I'm interested in using it, I love .NET as a platform, I just have this vague sense of worry that I can't quite rationalize. Mostly based on Microsoft's past performance with cross-platform efforts.

Thoughts? Is my gut feeling right or wrong?

6 comments

I can't answer with complete certainty, but I'd like to point out that C#/.NET is now more open than Java/JVM. A case like Google vs. Oracle couldn't happen.

- C# is standardized (albeit an older version that the current one) - C#/.NET has more permissive licenses (MIT & Apache vs GPL) - C#/.NET is now developed in public, on GitHub - Microsoft has promised not to sue for patent infringement on .NET

I'm not a lawyer nor do I play one on TV, but it looks like even if Microsoft changes it's mind, it can't take it back. The worst it could do would be abandon support. That would be a huge hit, but something the community could recover from.

Meanwhile, you have Java with Oracle shutting down security fixes for Java 7, unless you get a long-term support contract. Which would you rather deal with?

> it looks like even if Microsoft changes it's mind, it can't take it back

I had some correspondence with RMS back in November right after CoreCLR was announced, and he doesn't seem to agree. All he said was that MS's non-standard/custom patent grant isn't sufficient and that http://endsoftpatents.org/2014/11/ms-net/ is correct.

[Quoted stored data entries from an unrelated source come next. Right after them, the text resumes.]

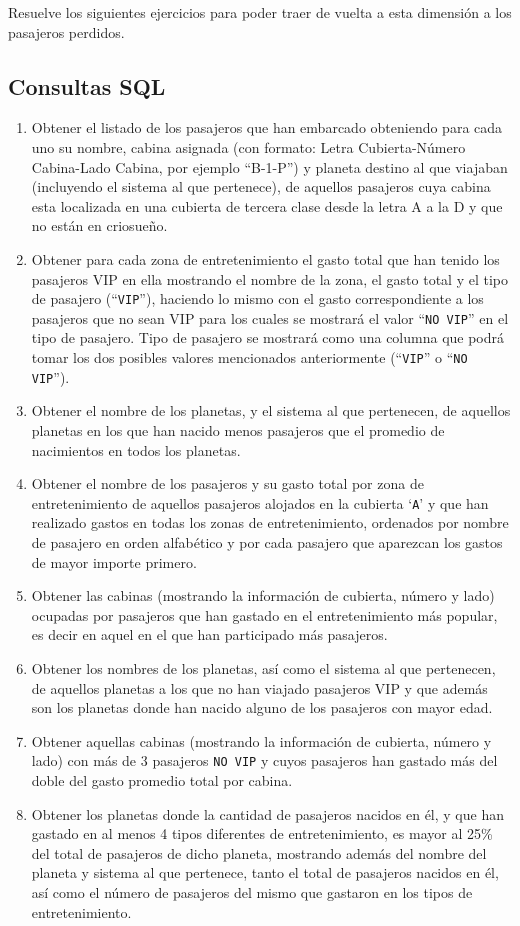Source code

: \documentclass{db-practice}
\begin{document}
Resuelve los siguientes ejercicios para poder traer de vuelta a esta dimensión a los pasajeros perdidos.

\subsection*{Consultas SQL}

\begin{enumerate}
    \item Obtener el listado de los pasajeros que han embarcado obteniendo para cada uno su nombre, cabina asignada (con formato: Letra Cubierta-Número Cabina-Lado Cabina, por ejemplo ``B-1-P'') y planeta destino al que viajaban (incluyendo el sistema al que pertenece), de aquellos pasajeros cuya cabina esta localizada en una cubierta de tercera clase desde la letra A a la D y que no están en criosueño.
    \item Obtener para cada zona de entretenimiento el gasto total que han tenido los pasajeros VIP en ella mostrando el nombre de la zona, el gasto total y el tipo de pasajero (``\texttt{VIP}''), haciendo lo mismo con el gasto correspondiente a los pasajeros que no sean VIP para los cuales se mostrará el valor ``\texttt{NO VIP}'' en el tipo de pasajero. Tipo de pasajero se mostrará como una columna que podrá tomar los dos posibles valores mencionados anteriormente (``\texttt{VIP}'' o ``\texttt{NO VIP}'').
    \item Obtener el nombre de los planetas, y el sistema al que pertenecen, de aquellos planetas en los que han nacido menos pasajeros que el promedio de nacimientos en todos los planetas.
    \item Obtener el nombre de los pasajeros y su gasto total por zona de entretenimiento de aquellos pasajeros alojados en la cubierta `\texttt{A}' y que han realizado gastos en todas los zonas de entretenimiento, ordenados por nombre de pasajero en orden alfabético y por cada pasajero que aparezcan los gastos de mayor importe primero.
    \item Obtener las cabinas (mostrando la información de cubierta, número y lado) ocupadas por pasajeros que han gastado en el entretenimiento más popular, es decir en aquel en el que han participado más pasajeros.
    \item Obtener los nombres de los planetas, así como el sistema al que pertenecen, de aquellos planetas a los que no han viajado pasajeros VIP y que además son los planetas donde han nacido alguno de los pasajeros con mayor edad.
    \item Obtener aquellas cabinas (mostrando la información de cubierta, número y lado) con más de 3 pasajeros \texttt{NO VIP} y cuyos pasajeros han gastado más del doble del gasto promedio total por cabina.
    \item Obtener los planetas donde la cantidad de pasajeros nacidos en él, y que han gastado en al menos 4 tipos diferentes de entretenimiento, es mayor al 25\% del total de pasajeros de dicho planeta, mostrando además del nombre del planeta y sistema al que pertenece, tanto el total de pasajeros nacidos en él, así como el número de pasajeros del mismo que gastaron en los tipos de entretenimiento.

\end{enumerate}
\end{document}
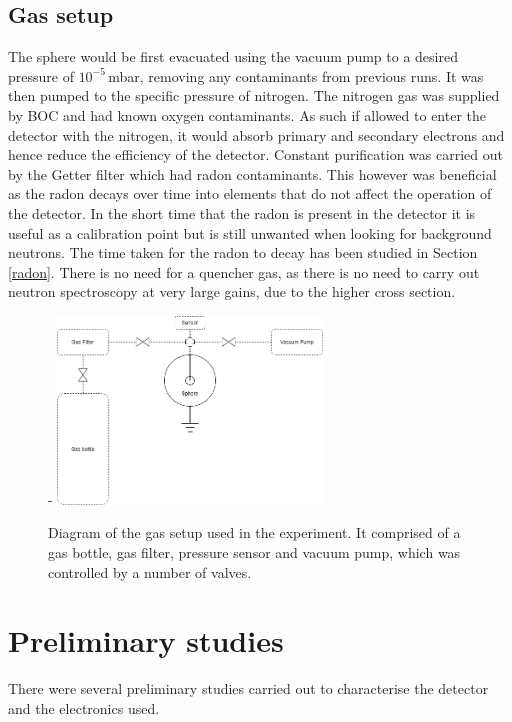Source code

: \documentclass[a4paper]{article}
\begin{document}
\subsection{Gas setup} \label{Gass}
The sphere would be first evacuated using the vacuum pump to a desired pressure of $10^{-5}$\,mbar, removing any contaminants from previous runs. It was then pumped to the specific pressure of nitrogen. The nitrogen gas was supplied by BOC and had known oxygen contaminants. As such if allowed to enter the detector with the nitrogen, it would absorb primary and secondary electrons and hence reduce the efficiency of the detector. Constant purification was carried out by the Getter filter which had radon contaminants. This however was beneficial as the radon decays over time into elements that do not affect the operation of the detector. In the short time that the radon is present in the detector it is useful as a calibration point but is still unwanted when looking for background neutrons. The time taken for the radon to decay has been studied in Section \ref{radon}.
\newline There is no need for a quencher gas, as there is no need to carry out neutron spectroscopy at very large gains, due to the higher cross section.
\begin{figure}[H]-
    \centering
    \includegraphics[height=5cm]{plots/gas.png}
    \caption{Diagram of the gas setup used in the experiment. It comprised of a gas bottle, gas filter, pressure sensor and vacuum pump, which was controlled by a number of valves.}
    \label{fig:gas}
\end{figure}
\section{Preliminary studies}
There were several preliminary studies carried out to characterise the detector and the electronics used.
\end{document}
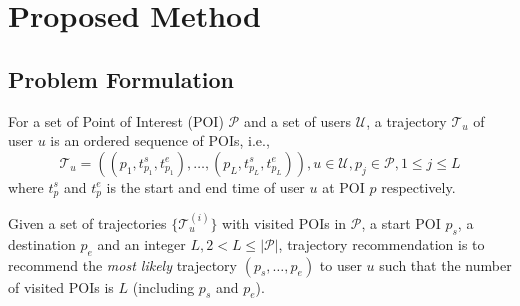 \section{Proposed Method}
\label{method}


\subsection{Problem Formulation}
\label{method:formulation}
For a set of Point of Interest (POI) $\mathcal{P}$ and a set of users $\mathcal{U}$,
a trajectory $\mathcal{T}_u$ of user $u$ is an ordered sequence of POIs,
i.e.,
\begin{displaymath}
    \mathcal{T}_u = ((p_1, t_{p_1}^s, t_{p_{1}}^e), \dots, (p_L, t_{p_L}^s, t_{p_L}^e)), 
    u \in \mathcal{U}, 
    p_j \in \mathcal{P}, 1 \le j \le L
\end{displaymath}
where $t_p^s$ and $t_p^e$ is the start and end time of user $u$ at POI $p$ respectively.

Given a set of trajectories $\{ \mathcal{T}_u^{(i)} \}$ with visited POIs in $\mathcal{P}$, 
a start POI $p_s$, a destination $p_e$ and an integer $L, 2 < L \le |\mathcal{P}|$,
trajectory recommendation is to recommend the \textit{most likely} trajectory $(p_s, \dots, p_e)$ to user $u$ such that
the number of visited POIs is $L$ (including $p_s$ and $p_e$).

While I think http://www.fsf.org/news/dont-depend-on-mono was cogent and made a convincing argument at the time, and there may even be problem with the new patent grant, the endsoftpatents.org analysis just seems like a poor one.

I also pointed out that the .NET Micro Framework wasn't under a custom patent promise, but instead has been available under Apache 2.0 for years. It seems that even if let's say the worse case scenario is true, and there is a loophole in the patent promise, and it was put in to facilitate nefarious plans on MS's behalf, then the free software community could render even such deliberate plans as ineffective. The key move would be to continuously and aggressively hedge on alternatives and to make it well known that's what's going on. The community could aim for aggressive portability to other languages/runtimes with the use of a tool to do mechanical translation. If MS (or one of its affiliates) tries anything shifty, the community flips a switch and for compatibility relies on an NETMF-based runtime (still being available under Apache 2.0 and all) and otherwise begins living entirely in Vala land, with MS having proven they don't want to play ball.

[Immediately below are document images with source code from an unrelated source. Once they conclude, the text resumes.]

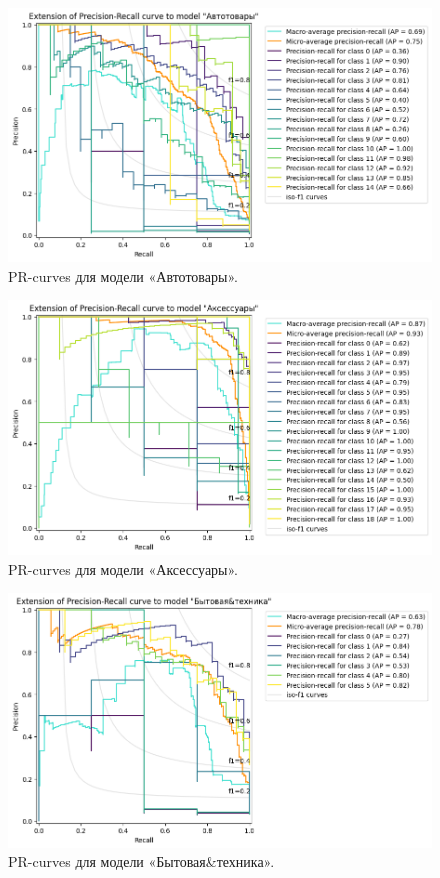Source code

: \documentclass[a4paper,12pt]{extarticle}
\begin{document}
\begin{figure}[hbtp]
	\centering
	\includegraphics[scale=0.7]{pr_curves/prcurve_Автотовары.png}
	\caption{PR-curves для модели «Автотовары».}
	\label{fig:prcurve_Автотовары}
\end{figure}

\begin{figure}[hbtp]
	\centering
	\includegraphics[scale=0.7]{pr_curves/prcurve_Аксессуары.png}
	\caption{PR-curves для модели «Аксессуары».}
	\label{fig:prcurve_Аксессуары}
\end{figure}

\begin{figure}[hbtp]
	\centering
	\includegraphics[scale=0.7]{pr_curves/prcurve_Бытовая&техника.png}
	\caption{PR-curves для модели «Бытовая\&техника».}
	\label{fig:prcurve_Бытовая&техника}
\end{figure}
\end{document}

It's like Mutually Assured Destruction, except for one side's wholesale elimination of their risk of being destroyed.

CoreCLR is open source now, so even if Microsoft abandoned it tomorrow, the community would keep maintaining it or worst case most of it would probably get merged into Mono. This BSD port was mostly a community effort by the way.

I've recently decided to switch to .NET for everything. Mainly because I really like F#, and I've been using C# for a side project in Unity, but also because an open source CoreCLR makes me worry a lot less about vendor lock in.

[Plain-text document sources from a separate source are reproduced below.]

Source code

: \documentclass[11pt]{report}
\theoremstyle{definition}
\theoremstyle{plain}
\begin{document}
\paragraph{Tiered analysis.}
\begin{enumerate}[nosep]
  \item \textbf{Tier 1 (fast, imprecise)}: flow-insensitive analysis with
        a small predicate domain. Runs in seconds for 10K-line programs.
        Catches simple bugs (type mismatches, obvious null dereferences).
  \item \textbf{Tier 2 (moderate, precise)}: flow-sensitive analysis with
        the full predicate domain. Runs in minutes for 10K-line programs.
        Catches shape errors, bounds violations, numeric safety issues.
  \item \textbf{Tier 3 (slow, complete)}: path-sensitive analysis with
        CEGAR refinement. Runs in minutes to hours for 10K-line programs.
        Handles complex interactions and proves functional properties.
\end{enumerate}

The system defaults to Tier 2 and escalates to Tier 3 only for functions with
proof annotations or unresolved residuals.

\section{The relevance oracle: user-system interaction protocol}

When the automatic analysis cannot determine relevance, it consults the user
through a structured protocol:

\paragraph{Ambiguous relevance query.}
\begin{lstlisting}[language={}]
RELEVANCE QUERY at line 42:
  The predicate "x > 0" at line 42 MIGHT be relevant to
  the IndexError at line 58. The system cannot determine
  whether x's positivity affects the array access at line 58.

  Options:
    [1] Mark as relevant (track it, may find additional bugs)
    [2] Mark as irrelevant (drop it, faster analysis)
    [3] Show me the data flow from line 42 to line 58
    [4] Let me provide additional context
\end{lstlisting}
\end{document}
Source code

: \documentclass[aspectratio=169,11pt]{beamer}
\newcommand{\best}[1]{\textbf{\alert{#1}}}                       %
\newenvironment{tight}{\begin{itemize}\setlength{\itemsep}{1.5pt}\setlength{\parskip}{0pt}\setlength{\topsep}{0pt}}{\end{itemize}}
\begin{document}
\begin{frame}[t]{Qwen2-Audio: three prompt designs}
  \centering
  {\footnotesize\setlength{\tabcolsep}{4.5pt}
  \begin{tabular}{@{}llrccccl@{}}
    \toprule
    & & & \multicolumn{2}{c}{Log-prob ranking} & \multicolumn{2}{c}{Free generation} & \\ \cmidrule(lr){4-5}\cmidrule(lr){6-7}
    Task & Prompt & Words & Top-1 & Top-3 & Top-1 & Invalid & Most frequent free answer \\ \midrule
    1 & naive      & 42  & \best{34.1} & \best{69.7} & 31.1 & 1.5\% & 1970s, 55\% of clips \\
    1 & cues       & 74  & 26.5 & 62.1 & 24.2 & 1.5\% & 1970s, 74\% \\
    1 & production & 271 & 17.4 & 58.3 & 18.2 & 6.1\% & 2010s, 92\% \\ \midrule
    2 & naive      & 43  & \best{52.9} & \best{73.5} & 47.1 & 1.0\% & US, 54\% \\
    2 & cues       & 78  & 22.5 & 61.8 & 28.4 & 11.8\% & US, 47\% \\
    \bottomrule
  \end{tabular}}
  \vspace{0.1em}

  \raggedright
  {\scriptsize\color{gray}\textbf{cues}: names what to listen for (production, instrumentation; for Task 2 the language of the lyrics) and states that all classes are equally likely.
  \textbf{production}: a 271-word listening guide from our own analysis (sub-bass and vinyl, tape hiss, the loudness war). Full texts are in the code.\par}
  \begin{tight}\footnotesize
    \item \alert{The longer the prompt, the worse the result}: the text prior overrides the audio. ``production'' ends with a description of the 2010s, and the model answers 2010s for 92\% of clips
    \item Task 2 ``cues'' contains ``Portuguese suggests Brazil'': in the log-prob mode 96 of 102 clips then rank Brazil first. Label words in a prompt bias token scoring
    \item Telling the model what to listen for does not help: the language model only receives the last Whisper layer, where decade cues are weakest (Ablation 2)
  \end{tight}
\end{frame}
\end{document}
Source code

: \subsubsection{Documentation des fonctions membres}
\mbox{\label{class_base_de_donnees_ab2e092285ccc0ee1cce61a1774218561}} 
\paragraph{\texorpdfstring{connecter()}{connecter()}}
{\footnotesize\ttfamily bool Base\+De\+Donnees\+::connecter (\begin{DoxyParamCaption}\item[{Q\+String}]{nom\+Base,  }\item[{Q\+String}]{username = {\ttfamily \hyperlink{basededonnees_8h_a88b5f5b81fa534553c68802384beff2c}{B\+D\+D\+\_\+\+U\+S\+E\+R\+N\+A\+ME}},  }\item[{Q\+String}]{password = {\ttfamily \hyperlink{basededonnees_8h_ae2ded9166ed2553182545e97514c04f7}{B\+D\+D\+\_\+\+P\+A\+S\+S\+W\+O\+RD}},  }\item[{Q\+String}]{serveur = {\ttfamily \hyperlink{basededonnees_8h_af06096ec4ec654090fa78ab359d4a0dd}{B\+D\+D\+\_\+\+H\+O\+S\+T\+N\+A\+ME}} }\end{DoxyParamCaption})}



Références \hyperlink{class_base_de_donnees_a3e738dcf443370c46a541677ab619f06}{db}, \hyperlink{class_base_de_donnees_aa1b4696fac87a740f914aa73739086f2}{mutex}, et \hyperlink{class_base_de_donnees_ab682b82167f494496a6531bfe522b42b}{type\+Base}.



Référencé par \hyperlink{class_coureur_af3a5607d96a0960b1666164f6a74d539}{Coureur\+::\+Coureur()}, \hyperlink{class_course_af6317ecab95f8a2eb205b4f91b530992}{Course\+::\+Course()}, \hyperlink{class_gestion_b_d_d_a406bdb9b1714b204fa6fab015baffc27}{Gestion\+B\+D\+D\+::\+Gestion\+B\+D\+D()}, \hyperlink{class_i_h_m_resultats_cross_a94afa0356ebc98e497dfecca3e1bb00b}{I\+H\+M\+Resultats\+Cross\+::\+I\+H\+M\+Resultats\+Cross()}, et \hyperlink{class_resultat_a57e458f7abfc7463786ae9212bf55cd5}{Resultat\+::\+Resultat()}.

Nice choice! There is a _lot_ of investment in .NET at Microsoft. The move to open source and the community reaction to it has only made it more exciting and compelling for the company.

I get and appreciate the sentiment on "if Microsoft abandoned it tomorrow". Just clarifying that this risk is _very_ far from reality.

It's also really interesting to look at how Microsoft is approaching C#/Roslyn. One aspect of that is the C# 7 effort, which has an ambitious scope and has a great deal of open/public interaction. Check it out: https://github.com/dotnet/roslyn/issues/2136

IIRC, the stack was mostly proprietary commercial software. It was expensive to get started unless you use the dev edition, even then you need Window.

For me, the web development was too magic, way more so than RoR. I got an acquaintance that only do .Net. And he harps about how .Net got Razor and data base represented as object unlike open source. When I pointed out that Razor was just a template engine and that database thing is just ORM which many other MVC frameworks have he just didn't get it. He didn't get it's a template engine nor does he understand that it's an ORM. Magic! I also tried some .Net dev, and it's very magic in term of abstraction. The VisualStudio IDE is amazing and C# seems like a much better language than Java. But the ecosystem isn't as rich, Apache such an awesome organization but Oracle is very pushy.

The downsize for me is big, ecosystem. Most of the open source projects play very well together, C# is a newbie, I rather wait for it to mature within the open source space (including books and tutorials).

I feel like there's this stereotypical .NET dev in everyone's head on HN. Your friend, for example, didn't even know that Entity Framework was an ORM, and he likes "magic" and not understanding any lower level implementation.

That's too bad, because there are tons of sharp .NET devs who despise the concept of "magic" (and no, ORMs are not magic, and Entity Framework is fantastic) and who understand the abstractions that .NET offers. I would hesitate to write off all .NET enthusiasts as clueless less-than-hackers.

(disclaimer: Microsoft employee, nothing to do with .NET though)

One thing I find good about Microsoft's libraries is that for the most part they do a good job of working as magic and working with someone with understanding.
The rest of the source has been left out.